José Delicado Baeza(+), arzobispo de Valladolid
Esta es la pregunta que me hicieron en el coloquio de una de las visitas pastorales a una parroquia rural. Como no la entendiese, se me explicó que la duda estaba entre la vela de la Candelaria o la del Jueves Santo. No obstante, tuve que insistir: ¿La mejor, para qué? Para los nublados, se me respondió.
Entones entendí hasta qué punto la sencilla devoción popular está a veces vinculada a cosas muy prácticas y concretas. ¡Se trataba de conjurar los nublados de la manera más eficaz y segura! Como el coloquio se desarrollaba en un clima de efusiva confianza, me permití insinuar que si uno se encuentra en la calle bajo un nublado que puede descargar, es preferible, si no quiere mojarse, llevar un paraguas y no una vela encendida. En seguida caí en la cuenta de que en esta pregunta entraba en juego el valor de la oración y de que la confianza mueve montañas, según se suele decir, expresión que también aparece en el Evangelio.
Es verdad que el poder de Dios lleva a estas cosas en su providencia ordinaria, por lo cual la Iglesia, sin que piense en intervenciones milagrosas necesariamente, ruega por la lluvia o por el alejamiento de la peste, entre otros males. Pero me pareció mejor, en esas circunstancias, aclarar que las prácticas religiosas deben servir primariamente para la transformación del corazón del hombre como medio de comunicación filial con Dios, puesto que para manipular la naturaleza ya están la ciencia y técnica. Y terminé diciendo que los ritos y las bendiciones no suplen nuestras responsabilidades humanas en la transformación del mundo.
Hay en el proceso de purificación de la fe un riesgo en el diálogo con los conocimientos y técnicas a que va accediendo el hombre. «La técnica hace tales progresos que está a punto de transformar la faz de la tierra», dice el Concilio. Un sentido ingenuamente providencialista de la vida y del cosmos queda desplazado por una interpretación científica del Universo. Cuando un hombre pasa de una sociedad en la que domina la civilización pretécnica (el mundo agrario tradicional) a otra más tecnificada e industrializada, corre el riesgo de ver hundirse su cosmovisión como un teatro de guiñol de cartón bajo la lluvia, si creía que Dios manejaba di- rectamente las cuerdas de los muñecos ahorrando a los hombres su responsabilidad y la acción de las fuerzas o leyes de la naturaleza; por este motivo, muchos sustituyen el rito y la oración por el medio técnico. Tienen la impresión de que en esta perspectiva los santos están de más.

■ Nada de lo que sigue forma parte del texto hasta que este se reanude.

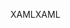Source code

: <span data-ttu-id="774a0-101">XAML</span><span class="sxs-lookup"><span data-stu-id="774a0-101">XAML</span></span>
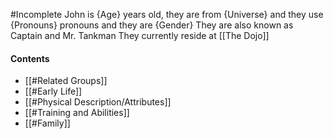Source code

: #Incomplete
John is {Age} years old, they are from {Universe} and they use {Pronouns} pronouns and they are {Gender}
They are also known as Captain and Mr. Tankman
They currently reside at [[The Dojo]]
#### Contents
- [[#Related Groups]]
- [[#Early Life]]
- [[#Physical Description/Attributes]]
- [[#Training and Abilities]]
- [[#Family]]
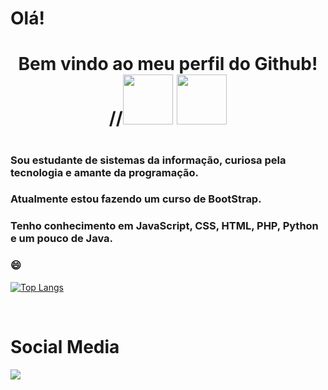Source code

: # Olá!
<div> 
  <h1 align="center">
    Bem vindo ao meu perfil do Github! 
 //<img src="https://media.giphy.com/media/FAFo1M7EC4gRZ4HETH/giphy.gif" width="80" height="80">
  <img src="https://media.giphy.com/media/3ogwFGEHrVxusDbDjO/giphy.gif" width="80" height="80">
  
   <h1>
</div>

### Sou estudante de sistemas da informação, curiosa pela tecnologia e amante da programação.

### Atualmente estou fazendo um curso de BootStrap.
### Tenho conhecimento em JavaScript, CSS, HTML, PHP, Python e um pouco de Java.
    

### 😄

  
  [![Top Langs](https://github-readme-stats.vercel.app/api/top-langs/?username=Viviane-Silva&layout=compact)](https://github.com/anuraghazra/github-readme-stats)

  
</br>

  <h1>Social Media</h1>
  <a href="https://www.linkedin.com/in/viviane-leite-da-silva-73348b67/" target="_blank"><img src="https://img.shields.io/badge/-LinkedIn-%230077B5?style=for-the-badge&logo=linkedin&logoColor=white"></a>
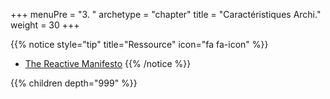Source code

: +++
menuPre = "3. "
archetype = "chapter"
title = "Caractéristiques Archi."
weight = 30
+++

{{% notice style="tip" title="Ressource" icon="fa fa-icon" %}}

- [The Reactive Manifesto](https://www.reactivemanifesto.org/fr)
  {{% /notice %}}

{{% children depth="999" %}}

La técnica moderna ha desmitificado una religión demasiado próxima a la naturaleza y a la agricultura, «la purifica de la concepción mágica del mundo y de las pervivencias supersticiosas, y exige cada día más adhesión verdaderamente personal y activa de la fe», enseña el Vaticano II. El hombre, por eso, necesita una recta interpretación de los sucesos, una nueva mirada sobre el mundo y una nueva conciencia de sí y de Dios en la que su acción providencia! integre todo el despliegue científico y técnico de las causas segundas. Esto reclama una asimilación religiosa de la técnica y de las esperanzas temporales del hombre. En este marco ha de descubrir el hombre el significado de su fe y el puesto que él mismo ocupa
Toda verdadera catequesis, como servicio a la fe, ha de tener en cuenta estas cosas; ha de apuntar a nuevas formas de fe más objetivas y personales, con las que se inmunizará al creyente en la interpretación del mundo y se le ofrecerá una visión consoladora del progreso, haciéndole comprender que éste, no sólo entra en los planes de Dios, sino que el mundo, al perfeccionarse, responde cada vez mejor al diseño de la mente divina. Tanto el progreso técnico como el social nos exigen que vivamos la fe con plena madurez y responsabilidad. De lo contrario parecería que la ciencia sustituye a la fe, la técnica al rito, el compromiso político a la misma vida cristiana, cuando la fe auténtica, por apoyarse en la palabra y en la fuerza de Dios, puede mantenerse firme en medio de todos los progresos imaginables, es una energía capaz de dinamizar el Reino de Dios y hacerlo presente entre los hombres, en valores de convivencia in- superables, y ayuda al hombre, no sólo para entrar en comunión con Dios, sino para convivir fraternalmente, de modo que todos los posibles adelantos lo sean de verdad y no se vuelvan contra él mismo. Por eso es menester que la fe, purificada de adherencias menos auténticas, progrese en madurez.